(What to do) The listing that follows should be reproduced exactly, line for line.

(Given data)
══════════

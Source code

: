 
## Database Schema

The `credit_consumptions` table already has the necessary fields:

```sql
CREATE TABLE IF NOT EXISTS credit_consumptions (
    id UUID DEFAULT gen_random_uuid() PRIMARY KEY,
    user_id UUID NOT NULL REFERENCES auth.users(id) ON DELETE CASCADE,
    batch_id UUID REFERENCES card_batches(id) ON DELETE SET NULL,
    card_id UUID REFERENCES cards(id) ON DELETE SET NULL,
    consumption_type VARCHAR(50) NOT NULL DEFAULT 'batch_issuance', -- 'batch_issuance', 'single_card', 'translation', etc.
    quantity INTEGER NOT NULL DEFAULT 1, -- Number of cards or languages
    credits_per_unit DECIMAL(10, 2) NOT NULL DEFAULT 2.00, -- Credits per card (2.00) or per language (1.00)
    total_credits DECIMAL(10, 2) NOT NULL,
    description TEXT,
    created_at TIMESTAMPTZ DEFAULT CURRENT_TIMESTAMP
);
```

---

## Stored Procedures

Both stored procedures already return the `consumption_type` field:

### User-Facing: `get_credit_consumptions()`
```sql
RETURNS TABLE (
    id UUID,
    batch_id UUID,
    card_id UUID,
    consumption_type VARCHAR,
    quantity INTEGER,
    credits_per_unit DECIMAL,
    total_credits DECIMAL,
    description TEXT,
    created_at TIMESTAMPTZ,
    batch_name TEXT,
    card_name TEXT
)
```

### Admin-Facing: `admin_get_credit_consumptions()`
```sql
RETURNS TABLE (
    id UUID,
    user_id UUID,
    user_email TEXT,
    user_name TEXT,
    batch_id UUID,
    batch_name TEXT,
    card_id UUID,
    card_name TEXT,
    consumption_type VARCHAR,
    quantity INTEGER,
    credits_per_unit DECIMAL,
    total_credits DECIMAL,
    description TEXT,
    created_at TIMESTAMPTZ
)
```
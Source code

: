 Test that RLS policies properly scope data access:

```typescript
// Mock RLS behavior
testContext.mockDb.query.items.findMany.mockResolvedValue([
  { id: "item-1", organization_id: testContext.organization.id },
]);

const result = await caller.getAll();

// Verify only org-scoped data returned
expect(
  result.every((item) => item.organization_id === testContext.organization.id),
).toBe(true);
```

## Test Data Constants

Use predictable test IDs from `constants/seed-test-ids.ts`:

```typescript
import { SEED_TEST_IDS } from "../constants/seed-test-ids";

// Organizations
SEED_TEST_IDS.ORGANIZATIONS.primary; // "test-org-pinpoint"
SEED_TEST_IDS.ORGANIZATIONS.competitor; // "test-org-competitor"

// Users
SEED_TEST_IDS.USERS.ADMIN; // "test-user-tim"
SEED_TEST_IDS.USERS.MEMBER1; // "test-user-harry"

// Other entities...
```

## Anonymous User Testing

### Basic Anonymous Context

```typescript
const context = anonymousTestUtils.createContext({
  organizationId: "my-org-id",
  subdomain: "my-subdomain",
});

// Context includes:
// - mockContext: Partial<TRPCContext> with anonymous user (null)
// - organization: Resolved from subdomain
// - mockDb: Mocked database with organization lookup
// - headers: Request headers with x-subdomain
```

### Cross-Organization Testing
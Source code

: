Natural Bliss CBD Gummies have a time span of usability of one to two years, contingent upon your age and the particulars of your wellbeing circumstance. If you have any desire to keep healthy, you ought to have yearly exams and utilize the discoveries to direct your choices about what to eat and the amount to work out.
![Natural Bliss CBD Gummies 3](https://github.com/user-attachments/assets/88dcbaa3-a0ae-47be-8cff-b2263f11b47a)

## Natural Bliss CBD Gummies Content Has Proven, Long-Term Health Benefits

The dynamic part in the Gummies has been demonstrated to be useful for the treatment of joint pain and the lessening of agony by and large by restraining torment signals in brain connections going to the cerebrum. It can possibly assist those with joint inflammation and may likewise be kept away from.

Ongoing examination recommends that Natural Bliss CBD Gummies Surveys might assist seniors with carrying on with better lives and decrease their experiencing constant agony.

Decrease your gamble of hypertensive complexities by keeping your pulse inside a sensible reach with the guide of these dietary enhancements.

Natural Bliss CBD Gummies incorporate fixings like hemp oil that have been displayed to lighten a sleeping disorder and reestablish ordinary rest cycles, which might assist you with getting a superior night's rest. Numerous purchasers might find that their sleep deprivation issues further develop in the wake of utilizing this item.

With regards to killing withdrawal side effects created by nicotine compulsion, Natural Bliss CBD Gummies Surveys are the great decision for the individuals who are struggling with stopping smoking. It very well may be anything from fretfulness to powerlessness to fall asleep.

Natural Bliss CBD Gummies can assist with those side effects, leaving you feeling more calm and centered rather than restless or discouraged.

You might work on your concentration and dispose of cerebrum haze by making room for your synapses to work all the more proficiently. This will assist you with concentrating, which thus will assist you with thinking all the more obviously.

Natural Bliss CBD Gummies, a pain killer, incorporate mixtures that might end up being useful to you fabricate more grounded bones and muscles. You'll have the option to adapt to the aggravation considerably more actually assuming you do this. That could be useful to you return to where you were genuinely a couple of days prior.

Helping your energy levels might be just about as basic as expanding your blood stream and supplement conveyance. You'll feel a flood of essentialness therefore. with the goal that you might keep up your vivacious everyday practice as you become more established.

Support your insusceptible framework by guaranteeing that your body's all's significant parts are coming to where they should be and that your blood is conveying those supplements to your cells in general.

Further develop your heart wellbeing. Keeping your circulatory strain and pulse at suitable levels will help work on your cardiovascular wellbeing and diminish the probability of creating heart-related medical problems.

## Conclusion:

══════════

(Answer to this exercise)
Source code

: 
## Database Schema

The `credit_consumptions` table already has the necessary fields:

```sql
CREATE TABLE IF NOT EXISTS credit_consumptions (
    id UUID DEFAULT gen_random_uuid() PRIMARY KEY,
    user_id UUID NOT NULL REFERENCES auth.users(id) ON DELETE CASCADE,
    batch_id UUID REFERENCES card_batches(id) ON DELETE SET NULL,
    card_id UUID REFERENCES cards(id) ON DELETE SET NULL,
    consumption_type VARCHAR(50) NOT NULL DEFAULT 'batch_issuance', -- 'batch_issuance', 'single_card', 'translation', etc.
    quantity INTEGER NOT NULL DEFAULT 1, -- Number of cards or languages
    credits_per_unit DECIMAL(10, 2) NOT NULL DEFAULT 2.00, -- Credits per card (2.00) or per language (1.00)
    total_credits DECIMAL(10, 2) NOT NULL,
    description TEXT,
    created_at TIMESTAMPTZ DEFAULT CURRENT_TIMESTAMP
);
```

---

## Stored Procedures

Both stored procedures already return the `consumption_type` field:

### User-Facing: `get_credit_consumptions()`
```sql
RETURNS TABLE (
    id UUID,
    batch_id UUID,
    card_id UUID,
    consumption_type VARCHAR,
    quantity INTEGER,
    credits_per_unit DECIMAL,
    total_credits DECIMAL,
    description TEXT,
    created_at TIMESTAMPTZ,
    batch_name TEXT,
    card_name TEXT
)
```

### Admin-Facing: `admin_get_credit_consumptions()`
```sql
RETURNS TABLE (
    id UUID,
    user_id UUID,
    user_email TEXT,
    user_name TEXT,
    batch_id UUID,
    batch_name TEXT,
    card_id UUID,
    card_name TEXT,
    consumption_type VARCHAR,
    quantity INTEGER,
    credits_per_unit DECIMAL,
    total_credits DECIMAL,
    description TEXT,
    created_at TIMESTAMPTZ
)
```
Source code

: Test that RLS policies properly scope data access:

```typescript
// Mock RLS behavior
testContext.mockDb.query.items.findMany.mockResolvedValue([
  { id: "item-1", organization_id: testContext.organization.id },
]);

const result = await caller.getAll();

// Verify only org-scoped data returned
expect(
  result.every((item) => item.organization_id === testContext.organization.id),
).toBe(true);
```

## Test Data Constants

Use predictable test IDs from `constants/seed-test-ids.ts`:

```typescript
import { SEED_TEST_IDS } from "../constants/seed-test-ids";

// Organizations
SEED_TEST_IDS.ORGANIZATIONS.primary; // "test-org-pinpoint"
SEED_TEST_IDS.ORGANIZATIONS.competitor; // "test-org-competitor"

// Users
SEED_TEST_IDS.USERS.ADMIN; // "test-user-tim"
SEED_TEST_IDS.USERS.MEMBER1; // "test-user-harry"

// Other entities...
```

## Anonymous User Testing

### Basic Anonymous Context

```typescript
const context = anonymousTestUtils.createContext({
  organizationId: "my-org-id",
  subdomain: "my-subdomain",
});

// Context includes:
// - mockContext: Partial<TRPCContext> with anonymous user (null)
// - organization: Resolved from subdomain
// - mockDb: Mocked database with organization lookup
// - headers: Request headers with x-subdomain
```

### Cross-Organization Testing
Source code

:Natural Bliss CBD Gummies have a time span of usability of one to two years, contingent upon your age and the particulars of your wellbeing circumstance. If you have any desire to keep healthy, you ought to have yearly exams and utilize the discoveries to direct your choices about what to eat and the amount to work out.
![Natural Bliss CBD Gummies 3](https://github.com/user-attachments/assets/88dcbaa3-a0ae-47be-8cff-b2263f11b47a)

## Natural Bliss CBD Gummies Content Has Proven, Long-Term Health Benefits

The dynamic part in the Gummies has been demonstrated to be useful for the treatment of joint pain and the lessening of agony by and large by restraining torment signals in brain connections going to the cerebrum. It can possibly assist those with joint inflammation and may likewise be kept away from.

Ongoing examination recommends that Natural Bliss CBD Gummies Surveys might assist seniors with carrying on with better lives and decrease their experiencing constant agony.

Decrease your gamble of hypertensive complexities by keeping your pulse inside a sensible reach with the guide of these dietary enhancements.

Natural Bliss CBD Gummies incorporate fixings like hemp oil that have been displayed to lighten a sleeping disorder and reestablish ordinary rest cycles, which might assist you with getting a superior night's rest. Numerous purchasers might find that their sleep deprivation issues further develop in the wake of utilizing this item.

With regards to killing withdrawal side effects created by nicotine compulsion, Natural Bliss CBD Gummies Surveys are the great decision for the individuals who are struggling with stopping smoking. It very well may be anything from fretfulness to powerlessness to fall asleep.

Natural Bliss CBD Gummies can assist with those side effects, leaving you feeling more calm and centered rather than restless or discouraged.

You might work on your concentration and dispose of cerebrum haze by making room for your synapses to work all the more proficiently. This will assist you with concentrating, which thus will assist you with thinking all the more obviously.

Natural Bliss CBD Gummies, a pain killer, incorporate mixtures that might end up being useful to you fabricate more grounded bones and muscles. You'll have the option to adapt to the aggravation considerably more actually assuming you do this. That could be useful to you return to where you were genuinely a couple of days prior.

Helping your energy levels might be just about as basic as expanding your blood stream and supplement conveyance. You'll feel a flood of essentialness therefore. with the goal that you might keep up your vivacious everyday practice as you become more established.

Support your insusceptible framework by guaranteeing that your body's all's significant parts are coming to where they should be and that your blood is conveying those supplements to your cells in general.

Further develop your heart wellbeing. Keeping your circulatory strain and pulse at suitable levels will help work on your cardiovascular wellbeing and diminish the probability of creating heart-related medical problems.

## Conclusion:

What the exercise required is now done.